▶ **Task brief**: Output the entries below word for word, stopping once the line containing "-🗺️ Map Switching" is done, and omit each picture.

▶ **Document images with source code**:

______________________________

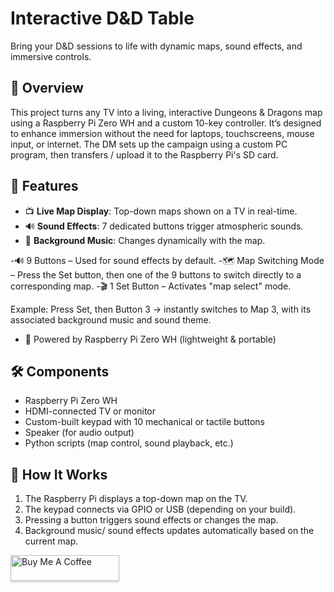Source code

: # Interactive D&D Table

Bring your D&D sessions to life with dynamic maps, sound effects, and immersive controls.

## 🧙 Overview

This project turns any TV into a living, interactive Dungeons & Dragons map using a Raspberry Pi Zero WH and a custom 10-key controller. It’s designed to enhance immersion without the need for laptops, touchscreens, mouse input, or internet. The DM sets up the campaign using a custom PC program, then transfers / upload it to the Raspberry Pi's SD card.

## 🎯 Features

- 📺 **Live Map Display**: Top-down maps shown on a TV in real-time.
- 🔊 **Sound Effects**: 7 dedicated buttons trigger atmospheric sounds.
- 🎵 **Background Music**: Changes dynamically with the map.

-🔊 9 Buttons – Used for sound effects by default.
-🗺️ Map Switching Mode – Press the Set button, then one of the 9 buttons to switch directly to a corresponding map.
-🎬 1 Set Button – Activates "map select" mode.

Example:
Press Set, then Button 3 → instantly switches to Map 3, with its associated background music and sound theme.

- 🐍 Powered by Raspberry Pi Zero WH (lightweight & portable)

## 🛠️ Components

- Raspberry Pi Zero WH
- HDMI-connected TV or monitor
- Custom-built keypad with 10 mechanical or tactile buttons
- Speaker (for audio output)
- Python scripts (map control, sound playback, etc.)

## 🧩 How It Works

1. The Raspberry Pi displays a top-down map on the TV.
2. The keypad connects via GPIO or USB (depending on your build).
3. Pressing a button triggers sound effects or changes the map.
4. Background music/ sound effects updates automatically based on the current map.



<a href="https://www.buymeacoffee.com/Eyonic" target="_blank"><img src="https://www.buymeacoffee.com/assets/img/custom_images/orange_img.png" alt="Buy Me A Coffee" style="height: 41px !important;width: 174px !important;box-shadow: 0px 3px 2px 0px rgba(190, 190, 190, 0.5) !important;-webkit-box-shadow: 0px 3px 2px 0px rgba(190, 190, 190, 0.5) !important;" ></a>
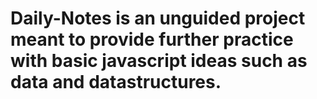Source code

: # Daily-Notes is an unguided project meant to provide further practice with basic javascript ideas such as data and datastructures. 
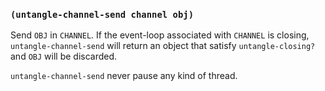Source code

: 
### `(untangle-channel-send channel obj)`

Send `OBJ` in `CHANNEL`. If the event-loop associated with `CHANNEL`
is closing, `untangle-channel-send` will return an object that satisfy
`untangle-closing?` and `OBJ` will be discarded.

`untangle-channel-send` never pause any kind of thread.
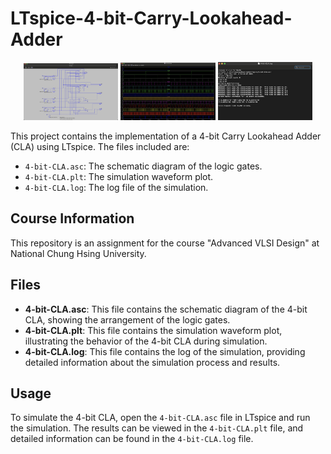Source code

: # LTspice-4-bit-Carry-Lookahead-Adder

<p align="center">
  <img src="images/Logic Circuit Diagram.png" alt="Logic Circuit Diagram" width="30%">
  <img src="images/Simulation Waveform Plot.png" alt="Simulation Waveform Plot" width="30%">
  <img src="images/log.png" alt="Log" width="30%">
</p>

This project contains the implementation of a 4-bit Carry Lookahead Adder (CLA) using LTspice. The files included are:

- `4-bit-CLA.asc`: The schematic diagram of the logic gates.
- `4-bit-CLA.plt`: The simulation waveform plot.
- `4-bit-CLA.log`: The log file of the simulation.

## Course Information

This repository is an assignment for the course "Advanced VLSI Design" at National Chung Hsing University.

## Files

- **4-bit-CLA.asc**: This file contains the schematic diagram of the 4-bit CLA, showing the arrangement of the logic gates.
- **4-bit-CLA.plt**: This file contains the simulation waveform plot, illustrating the behavior of the 4-bit CLA during simulation.
- **4-bit-CLA.log**: This file contains the log of the simulation, providing detailed information about the simulation process and results.

## Usage

To simulate the 4-bit CLA, open the `4-bit-CLA.asc` file in LTspice and run the simulation. The results can be viewed in the `4-bit-CLA.plt` file, and detailed information can be found in the `4-bit-CLA.log` file.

______________________________

▶ **Answer box**:
Source code

: # Interactive D&D Table

Bring your D&D sessions to life with dynamic maps, sound effects, and immersive controls.

## 🧙 Overview

This project turns any TV into a living, interactive Dungeons & Dragons map using a Raspberry Pi Zero WH and a custom 10-key controller. It’s designed to enhance immersion without the need for laptops, touchscreens, mouse input, or internet. The DM sets up the campaign using a custom PC program, then transfers / upload it to the Raspberry Pi's SD card.

## 🎯 Features

- 📺 **Live Map Display**: Top-down maps shown on a TV in real-time.
- 🔊 **Sound Effects**: 7 dedicated buttons trigger atmospheric sounds.
- 🎵 **Background Music**: Changes dynamically with the map.

-🔊 9 Buttons – Used for sound effects by default.
-🗺️ Map Switching Mode – Press the Set button, then one of the 9 buttons to switch directly to a corresponding map.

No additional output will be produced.